No existe adversidad, en definitiva, que pueda ponerle un freno. Imbatible en la cancha, ganó 23 de las 34 finales de Grand Slam que llegó a jugar. Y colocó todo el peso de su propio recorrido en medio de la cancha de la Philippe Chatrier, acaso en el único momento de apremio que le tocó enfrentar durante el choque con Ruud.
En plena tensión inicial, llegó a estar 1-4 abajo en el primer set pero se mantuvo y, dos games después, le tiró la presión a su rival: el noruego, 4-3 con su saque y break point en contra, falló un smash pegado a la red y entregó su turno de servicio.
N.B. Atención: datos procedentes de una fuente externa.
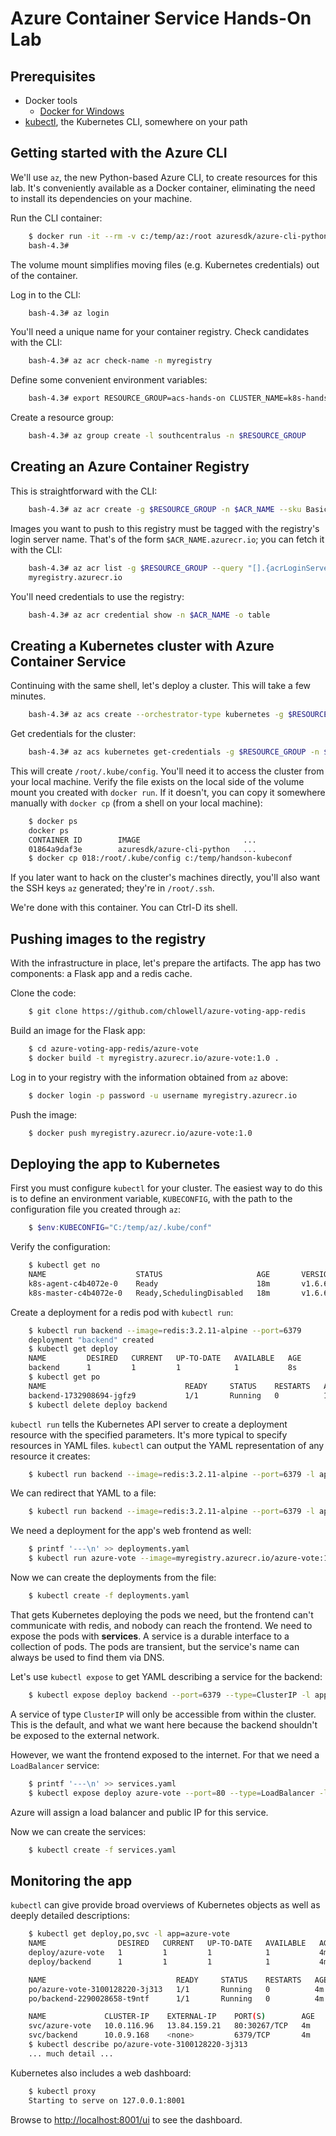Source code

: # Azure Container Service Hands-On Lab
## Prerequisites
* Docker tools
  - [Docker for Windows](https://download.docker.com/win/stable/Docker%20for%20Windows%20Installer.exe)
* [kubectl](https://storage.googleapis.com/kubernetes-release/release/v1.7.0/bin/windows/amd64/kubectl.exe), the Kubernetes CLI, somewhere on your path

## Getting started with the Azure CLI
We'll use `az`, the new Python-based Azure CLI, to create resources for this lab.
It's conveniently available as a Docker container, eliminating the need to install
its dependencies on your machine.

Run the CLI container:
```sh
    $ docker run -it --rm -v c:/temp/az:/root azuresdk/azure-cli-python
    bash-4.3#
```
The volume mount simplifies moving files (e.g. Kubernetes credentials)
out of the container.

Log in to the CLI:
```sh
    bash-4.3# az login
```

You'll need a unique name for your container registry. Check candidates
with the CLI:
```sh
    bash-4.3# az acr check-name -n myregistry
```

Define some convenient environment variables:
```sh
    bash-4.3# export RESOURCE_GROUP=acs-hands-on CLUSTER_NAME=k8s-handson ACR_NAME=myregistry
```

Create a resource group:
```sh
    bash-4.3# az group create -l southcentralus -n $RESOURCE_GROUP
```

## Creating an Azure Container Registry
This is straightforward with the CLI:
```sh
    bash-4.3# az acr create -g $RESOURCE_GROUP -n $ACR_NAME --sku Basic --admin-enabled true
```

Images you want to push to this registry must be tagged with the registry's
login server name. That's of the form `$ACR_NAME.azurecr.io`; you can fetch it
with the CLI:
```sh
    bash-4.3# az acr list -g $RESOURCE_GROUP --query "[].{acrLoginServer:loginServer}" -o tsv
    myregistry.azurecr.io
```

You'll need credentials to use the registry:
```sh
    bash-4.3# az acr credential show -n $ACR_NAME -o table
```

## Creating a Kubernetes cluster with Azure Container Service
Continuing with the same shell, let's deploy a cluster. This will take a
few minutes.

```sh
    bash-4.3# az acs create --orchestrator-type kubernetes -g $RESOURCE_GROUP -n $CLUSTER_NAME --agent-count 1 --generate-ssh-keys
```

Get credentials for the cluster:
```sh
    bash-4.3# az acs kubernetes get-credentials -g $RESOURCE_GROUP -n $CLUSTER_NAME
```
This will create `/root/.kube/config`. You'll need it to access the cluster from
your local machine. Verify the file exists on the local side of the volume mount
you created with `docker run`. If it doesn't, you can copy it somewhere manually
with `docker cp` (from a shell on your local machine):
```sh
    $ docker ps
    docker ps
    CONTAINER ID        IMAGE                       ...
    01864a9daf3e        azuresdk/azure-cli-python   ...
    $ docker cp 018:/root/.kube/config c:/temp/handson-kubeconf
```
If you later want to hack on the cluster's machines directly, you'll also want
the SSH keys `az` generated; they're in `/root/.ssh`.

We're done with this container. You can Ctrl-D its shell.

## Pushing images to the registry
With the infrastructure in place, let's prepare the artifacts. The app
has two components: a Flask app and a redis cache.

Clone the code:
```sh
    $ git clone https://github.com/chlowell/azure-voting-app-redis
```

Build an image for the Flask app:
```sh
    $ cd azure-voting-app-redis/azure-vote
    $ docker build -t myregistry.azurecr.io/azure-vote:1.0 .
```

Log in to your registry with the information obtained from `az` above:
```sh
    $ docker login -p password -u username myregistry.azurecr.io
```

Push the image:
```sh
    $ docker push myregistry.azurecr.io/azure-vote:1.0
```

## Deploying the app to Kubernetes
First you must configure `kubectl` for your cluster. The easiest way to do this
is to define an environment variable, `KUBECONFIG`, with the path to the
configuration file you created through `az`:
```powershell
    $ $env:KUBECONFIG="C:/temp/az/.kube/conf"
```

Verify the configuration:
```sh
    $ kubectl get no
    NAME                    STATUS                     AGE       VERSION
    k8s-agent-c4b4072e-0    Ready                      18m       v1.6.6
    k8s-master-c4b4072e-0   Ready,SchedulingDisabled   18m       v1.6.6
```

Create a deployment for a redis pod with `kubectl run`:
```sh
    $ kubectl run backend --image=redis:3.2.11-alpine --port=6379
    deployment "backend" created
    $ kubectl get deploy
    NAME         DESIRED   CURRENT   UP-TO-DATE   AVAILABLE   AGE
    backend      1         1         1            1           8s
    $ kubectl get po
    NAME                               READY     STATUS    RESTARTS   AGE
    backend-1732908694-jgfz9           1/1       Running   0          12s
    $ kubectl delete deploy backend
```

`kubectl run` tells the Kubernetes API server to create a deployment resource
with the specified parameters. It's more typical to specify resources in YAML
files. `kubectl` can output the YAML representation of any resource it creates:
```sh
    $ kubectl run backend --image=redis:3.2.11-alpine --port=6379 -l app=azure-vote --dry-run -o yaml
```

We can redirect that YAML to a file:
```sh
    $ kubectl run backend --image=redis:3.2.11-alpine --port=6379 -l app=azure-vote --dry-run -o yaml > deployments.yaml
```

We need a deployment for the app's web frontend as well:
```sh
    $ printf '---\n' >> deployments.yaml
    $ kubectl run azure-vote --image=myregistry.azurecr.io/azure-vote:1.0 --port=80 --env='REDIS=backend' -l app=azure-vote --dry-run -o yaml >> deployments.yaml
```

Now we can create the deployments from the file:
```sh
    $ kubectl create -f deployments.yaml
```

That gets Kubernetes deploying the pods we need, but the frontend can't
communicate with redis, and nobody can reach the frontend. We need to
expose the pods with **services**. A service is a durable interface to a
collection of pods. The pods are transient, but the service's name can always
be used to find them via DNS.

Let's use `kubectl expose` to get YAML describing a service for the backend:
```sh
    $ kubectl expose deploy backend --port=6379 --type=ClusterIP -l app=azure-vote --dry-run -o yaml > services.yaml
```

A service of type `ClusterIP` will only be accessible from within the cluster.
This is the default, and what we want here because the backend shouldn't be
exposed to the external network.

However, we want the frontend exposed to the internet. For that we need a
`LoadBalancer` service:
```sh
    $ printf '---\n' >> services.yaml
    $ kubectl expose deploy azure-vote --port=80 --type=LoadBalancer -l app=azure-vote --dry-run -o yaml >> services.yaml
```
Azure will assign a load balancer and public IP for this service.

Now we can create the services:
```sh
    $ kubectl create -f services.yaml
```

## Monitoring the app
`kubectl` can give provide broad overviews of Kubernetes objects as well as
deeply detailed descriptions:
```sh
    $ kubectl get deploy,po,svc -l app=azure-vote
    NAME                DESIRED   CURRENT   UP-TO-DATE   AVAILABLE   AGE
    deploy/azure-vote   1         1         1            1           4m
    deploy/backend      1         1         1            1           4m

    NAME                             READY     STATUS    RESTARTS   AGE
    po/azure-vote-3100128220-3j313   1/1       Running   0          4m
    po/backend-2290028658-t9ntf      1/1       Running   0          4m

    NAME             CLUSTER-IP    EXTERNAL-IP    PORT(S)        AGE
    svc/azure-vote   10.0.116.96   13.84.159.21   80:30267/TCP   4m
    svc/backend      10.0.9.168    <none>         6379/TCP       4m
    $ kubectl describe po/azure-vote-3100128220-3j313
    ... much detail ...
```

Kubernetes also includes a web dashboard:
```sh
    $ kubectl proxy
    Starting to serve on 127.0.0.1:8001
```
Browse to [http://localhost:8001/ui](http://localhost:8001/ui) to see the dashboard.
La superioridad, a partir de entonces, fue muy clara: el quiebre emocional surgió en aquel instante.
“No quiero decir que soy el mejor; es una falta de respeto a los campeones de las generaciones anteriores que allanaron el camino. Dejo la discusión sobre el mejor de todos los tiempos para los demás. Sé que la mayoría de los muchachos siente mucha presión conmigo al mejor de cinco sets; quiero tener esa ventaja mental. Este trofeo es un gran alivio”, sostuvo Djokovic. La ventaja mental es elocuente. Ya lo había dicho el ex número uno del mundo Andy Roddick, quien lo volvió a recordar esta semana en Roland Garros: “Djokovic primero te come las piernas, después te roba el alma”.